WHAT YOU ARE ASKED TO DO: Retype nothing but the lines from the start of the material up to and including the line with "1. Crop the". Pictures don't belong in the copy.

SUPPLIED DATA:
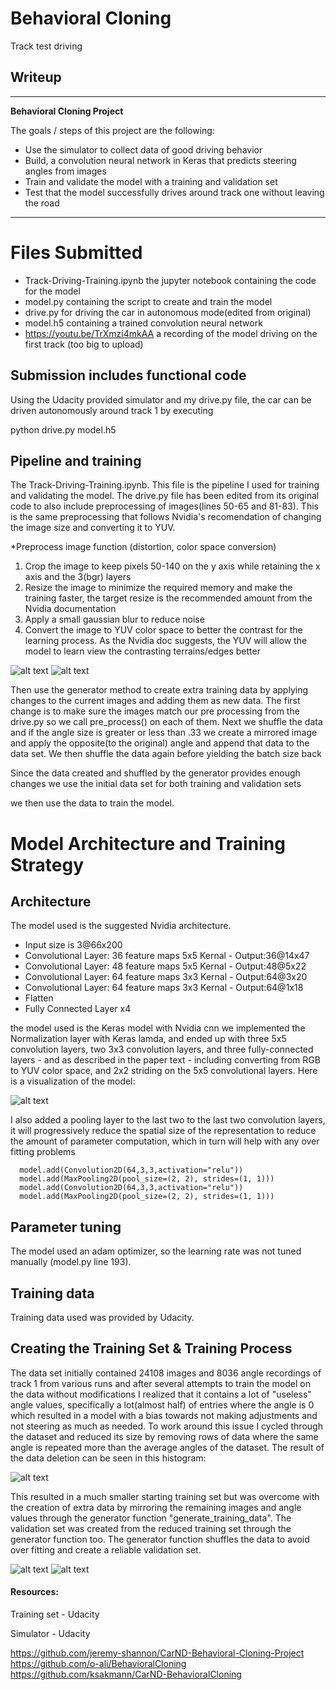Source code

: # **Behavioral Cloning** 
   Track test driving
## Writeup

---

**Behavioral Cloning Project**

The goals / steps of this project are the following:
* Use the simulator to collect data of good driving behavior
* Build, a convolution neural network in Keras that predicts steering angles from images
* Train and validate the model with a training and validation set
* Test that the model successfully drives around track one without leaving the road


[//]: # (Image References)

[image1]: ./NvidiaArch.png "Nvidia Architecture"
[image2]: ./ReducedData.png "Data Histogram"
[image3]: ./center_2018_01_15_20_58_50_532.jpg "training"
[image4]: ./originaldata.png "original data"
[image5]: ./angle.png "greater than0.33"
[image6]: ./angleshuffle.png "angle rotated"
---
# Files Submitted

* Track-Driving-Training.ipynb the jupyter notebook containing the code for the model
* model.py containing the script to create and train the model
* drive.py for driving the car in autonomous mode(edited from original)
* model.h5 containing a trained convolution neural network 
* https://youtu.be/TrXmzi4mkAA a recording of the model driving on the first track (too big to upload)


##  Submission includes functional code
Using the Udacity provided simulator and my drive.py file, the car can be driven autonomously around track 1 by executing 

python drive.py model.h5


##  Pipeline and training

The Track-Driving-Training.ipynb. This file is the pipeline I used for training and validating the model.
The drive.py file has been edited from its original code to also include preprocessing of images(lines 50-65 and 81-83). This is the same preprocessing that follows 
Nvidia's recomendation of changing the image size  and converting it to YUV.

 *Preprocess image function (distortion, color space conversion)

 1. Crop the image to keep pixels 50-140 on the y axis while retaining the x axis and the 3(bgr) layers
 2. Resize the image to minimize the required memory and make the training faster, the target resize is the recommended amount from the Nvidia documentation
 3. Apply a small gaussian blur to reduce noise
 4. Convert the image to YUV color space to better the contrast for the learning process. As the Nvidia doc suggests, the YUV will allow the model to learn view the contrasting terrains/edges better
 
  ![alt text][image4]    ![alt text][image3]
  
  Then use the  generator method to create extra training data by applying changes to the current images and adding them as new data.
  The first change is to make sure the images match our pre processing from the drive.py so we call pre_process() on each of them.
  Next we shuffle the data and if the angle size is greater or less than .33 we create a mirrored image and apply the opposite(to the original) angle and append that data to the data set. We then shuffle the data again before yielding the batch size back
  
  Since the data created  and shuffled by the generator provides enough changes we use the initial data set for both training and validation sets
  
  we then use the data to train the model.
 
# Model Architecture and Training Strategy

##  Architecture

The model used is the suggested Nvidia architecture.
* Input size is 3@66x200
* Convolutional Layer: 36 feature maps 5x5 Kernal - Output:36@14x47
* Convolutional Layer: 48 feature maps 5x5 Kernal - Output:48@5x22
* Convolutional Layer: 64 feature maps 3x3 Kernal - Output:64@3x20
* Convolutional Layer: 64 feature maps 3x3 Kernal - Output:64@1x18
* Flatten
* Fully Connected Layer x4

the model used is the Keras model with Nvidia cnn 
we implemented the Normalization layer with Keras lamda, and ended up with three 5x5 convolution layers, two 3x3 convolution layers, and three fully-connected layers - and as described in the paper text - including converting from RGB to YUV color space, and 2x2 striding on the 5x5 convolutional layers. 
Here is a visualization of the model:

![alt text][image1]

 I also added a pooling layer to the last two to  the last two convolution layers, it will progressively reduce the spatial size of the representation to reduce the amount of parameter computation, which in turn will help with any over fitting problems

      model.add(Convolution2D(64,3,3,activation="relu"))
      model.add(MaxPooling2D(pool_size=(2, 2), strides=(1, 1)))
      model.add(Convolution2D(64,3,3,activation="relu"))
      model.add(MaxPooling2D(pool_size=(2, 2), strides=(1, 1)))

##  Parameter tuning

The model used an adam optimizer, so the learning rate was not tuned manually (model.py line 193).

##  Training data

Training data used was provided by Udacity.



## Creating  the Training Set & Training Process

The data set initially contained 24108 images and 8036 angle recordings of track 1 from various runs and after several attempts to train the model on the data without modifications 
I realized that it contains a lot of "useless" angle values, specifically a lot(almost half) of entries where the angle is 0 which resulted in a model with a bias towards not making adjustments
and not steering as much as needed. To work around this issue I cycled through the dataset and reduced its size by removing rows of data where the same angle is repeated more than the average angles of the dataset.
The result of the data deletion can be seen in this histogram:

![alt text][image2]


This resulted in a much smaller starting training set but was overcome with the creation of extra data by mirroring the remaining images and angle values through the generator function "generate_training_data".
The validation set was created from the reduced training set through the generator function too. The generator function shuffles the data to avoid over fitting and create a reliable validation set.

![alt text][image5]    ![alt text][image6]


#### Resources:
Training set - Udacity

Simulator - Udacity

 https://github.com/jeremy-shannon/CarND-Behavioral-Cloning-Project https://github.com/o-ali/BehavioralCloning https://github.com/ksakmann/CarND-BehavioralCloning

WRITTEN RESPONSE:
Source code

: # **Behavioral Cloning** 
   Track test driving
## Writeup

---

**Behavioral Cloning Project**

The goals / steps of this project are the following:
* Use the simulator to collect data of good driving behavior
* Build, a convolution neural network in Keras that predicts steering angles from images
* Train and validate the model with a training and validation set
* Test that the model successfully drives around track one without leaving the road


[//]: # (Image References)

[image1]: ./NvidiaArch.png "Nvidia Architecture"
[image2]: ./ReducedData.png "Data Histogram"
[image3]: ./center_2018_01_15_20_58_50_532.jpg "training"
[image4]: ./originaldata.png "original data"
[image5]: ./angle.png "greater than0.33"
[image6]: ./angleshuffle.png "angle rotated"
---
# Files Submitted

* Track-Driving-Training.ipynb the jupyter notebook containing the code for the model
* model.py containing the script to create and train the model
* drive.py for driving the car in autonomous mode(edited from original)
* model.h5 containing a trained convolution neural network 
* https://youtu.be/TrXmzi4mkAA a recording of the model driving on the first track (too big to upload)


##  Submission includes functional code
Using the Udacity provided simulator and my drive.py file, the car can be driven autonomously around track 1 by executing 

python drive.py model.h5


##  Pipeline and training

The Track-Driving-Training.ipynb. This file is the pipeline I used for training and validating the model.
The drive.py file has been edited from its original code to also include preprocessing of images(lines 50-65 and 81-83). This is the same preprocessing that follows 
Nvidia's recomendation of changing the image size  and converting it to YUV.

 *Preprocess image function (distortion, color space conversion)

 1. Crop the image to keep pixels 50-140 on the y axis while retaining the x axis and the 3(bgr) layers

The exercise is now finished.